Apesar da conquista legal, o período do Império terminou com pouco ou quase nenhum feito para intensificar o processo de alfabetização e minimizar o quadro de analfabetismo do Brasil. Porém, como afirmam Haddad e Di Pierro (2000, p.109), o estabelecimento da instrução primária para todos na Constituição de 1824 “tornou-se semente e enraizou-se definitivamente na cultura jurídica, manifestando-se nas Constituições Brasileiras posteriores”.

Segundo Friedrich et al. (2010), na transição do Período Imperial para o Republicano, a educação era considerada como redentora dos problemas da nação brasileira. No entanto, a primeira Constituição Republicana, proclamada em 1891, retirou a referência à gratuidade de instrução, estabelecida na Constituição Imperial, e condicionou o exercício do voto aos alfabetizados. Na época, “esse condicionamento era explicado como uma forma de mobilizar os analfabetos a buscarem, por sua vontade, os cursos de primeiras letras” (BRASIL, 2000, p. 14).

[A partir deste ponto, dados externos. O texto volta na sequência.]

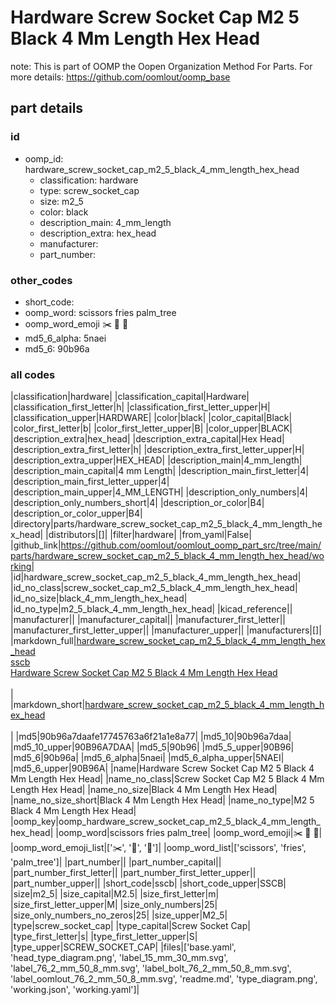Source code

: # Hardware Screw Socket Cap M2 5 Black 4 Mm Length Hex Head  

note: This is part of OOMP the Oopen Organization Method For Parts. For more details: https://github.com/oomlout/oomp_base

##  part details





### id
* oomp_id: hardware_screw_socket_cap_m2_5_black_4_mm_length_hex_head
  * classification: hardware
  * type: screw_socket_cap
  * size: m2_5
  * color: black
  * description_main: 4_mm_length
  * description_extra: hex_head
  * manufacturer: 
  * part_number: 

### other_codes
* short_code: 
* oomp_word: scissors fries palm_tree
* oomp_word_emoji :scissors: :fries: :palm_tree:
* md5_6_alpha: 5naei
* md5_6: 90b96a

### all codes 
|classification|hardware|
|classification_capital|Hardware|
|classification_first_letter|h|
|classification_first_letter_upper|H|
|classification_upper|HARDWARE|
|color|black|
|color_capital|Black|
|color_first_letter|b|
|color_first_letter_upper|B|
|color_upper|BLACK|
|description_extra|hex_head|
|description_extra_capital|Hex Head|
|description_extra_first_letter|h|
|description_extra_first_letter_upper|H|
|description_extra_upper|HEX_HEAD|
|description_main|4_mm_length|
|description_main_capital|4 mm Length|
|description_main_first_letter|4|
|description_main_first_letter_upper|4|
|description_main_upper|4_MM_LENGTH|
|description_only_numbers|4|
|description_only_numbers_short|4|
|description_or_color|B4|
|description_or_color_upper|B4|
|directory|parts/hardware_screw_socket_cap_m2_5_black_4_mm_length_hex_head|
|distributors|[]|
|filter|hardware|
|from_yaml|False|
|github_link|https://github.com/oomlout/oomlout_oomp_part_src/tree/main/parts/hardware_screw_socket_cap_m2_5_black_4_mm_length_hex_head/working|
|id|hardware_screw_socket_cap_m2_5_black_4_mm_length_hex_head|
|id_no_class|screw_socket_cap_m2_5_black_4_mm_length_hex_head|
|id_no_size|black_4_mm_length_hex_head|
|id_no_type|m2_5_black_4_mm_length_hex_head|
|kicad_reference||
|manufacturer||
|manufacturer_capital||
|manufacturer_first_letter||
|manufacturer_first_letter_upper||
|manufacturer_upper||
|manufacturers|[]|
|markdown_full|[hardware_screw_socket_cap_m2_5_black_4_mm_length_hex_head](https://github.com/oomlout/oomlout_oomp_part_src/tree/main/parts/hardware_screw_socket_cap_m2_5_black_4_mm_length_hex_head/working)<br>[sscb](https://github.com/oomlout/oomlout_oomp_part_src/tree/main/parts/hardware_screw_socket_cap_m2_5_black_4_mm_length_hex_head/working)<br>[Hardware Screw Socket Cap M2 5 Black 4 Mm Length Hex Head](https://github.com/oomlout/oomlout_oomp_part_src/tree/main/parts/hardware_screw_socket_cap_m2_5_black_4_mm_length_hex_head/working)<br><br>|
|markdown_short|[hardware_screw_socket_cap_m2_5_black_4_mm_length_hex_head](https://github.com/oomlout/oomlout_oomp_part_src/tree/main/parts/hardware_screw_socket_cap_m2_5_black_4_mm_length_hex_head/working)<br><br>|
|md5|90b96a7daafe17745763a6f21a1e8a77|
|md5_10|90b96a7daa|
|md5_10_upper|90B96A7DAA|
|md5_5|90b96|
|md5_5_upper|90B96|
|md5_6|90b96a|
|md5_6_alpha|5naei|
|md5_6_alpha_upper|5NAEI|
|md5_6_upper|90B96A|
|name|Hardware Screw Socket Cap M2 5 Black 4 Mm Length Hex Head|
|name_no_class|Screw Socket Cap M2 5 Black 4 Mm Length Hex Head|
|name_no_size|Black 4 Mm Length Hex Head|
|name_no_size_short|Black 4 Mm Length Hex Head|
|name_no_type|M2 5 Black 4 Mm Length Hex Head|
|oomp_key|oomp_hardware_screw_socket_cap_m2_5_black_4_mm_length_hex_head|
|oomp_word|scissors fries palm_tree|
|oomp_word_emoji|:scissors: :fries: :palm_tree:|
|oomp_word_emoji_list|[':scissors:', ':fries:', ':palm_tree:']|
|oomp_word_list|['scissors', 'fries', 'palm_tree']|
|part_number||
|part_number_capital||
|part_number_first_letter||
|part_number_first_letter_upper||
|part_number_upper||
|short_code|sscb|
|short_code_upper|SSCB|
|size|m2_5|
|size_capital|M2.5|
|size_first_letter|m|
|size_first_letter_upper|M|
|size_only_numbers|25|
|size_only_numbers_no_zeros|25|
|size_upper|M2_5|
|type|screw_socket_cap|
|type_capital|Screw Socket Cap|
|type_first_letter|s|
|type_first_letter_upper|S|
|type_upper|SCREW_SOCKET_CAP|
|files|['base.yaml', 'head_type_diagram.png', 'label_15_mm_30_mm.svg', 'label_76_2_mm_50_8_mm.svg', 'label_bolt_76_2_mm_50_8_mm.svg', 'label_oomlout_76_2_mm_50_8_mm.svg', 'readme.md', 'type_diagram.png', 'working.json', 'working.yaml']|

A partir de 1920, vários movimentos civis se empenharam na luta contra o analfabetismo, considerado um “mal nacional”, uma “chaga social”. Isso ocorreu devido “[a]os surtos de urbanização, [a]os primórdios da indústria nacional e [à][...] necessidade de formação mínima de mão de obra do próprio país” (BRASIL, 2000, p. 15), que motivaram grandes reformas educacionais em quase todos os estados. Esses movimentos ganharam forças, principalmente, com a promulgação da Constituição de 1934, que reconheceu, pela primeira vez em caráter nacional, a educação como direito de todos.

Durante a Era Vargas (1930-1945), como afirmam Friedrich et al. (2010, p. 396), “a educação de adultos foi entendida como peça fundamental na elevação dos níveis de escolarização da população em seu conjunto, compreendendo este processo como fundamental para a elevação do nível cultural dos cidadãos”, e, desse modo, foram institucionalizadas escolas, em vários locais do País, com um currículo básico. Esses pesquisadores destacam ainda que essa ação do governo restrita à alfabetização, na época denominada “Fábrica de Leitores”, deixou a certeza de que somente a alfabetização não resolveria os problemas sociais: era necessário o desenvolvimento de ações mais amplas com as comunidades, para promover grandes transformações sociais e possibilitar avanços significativos no campo da educação de adultos.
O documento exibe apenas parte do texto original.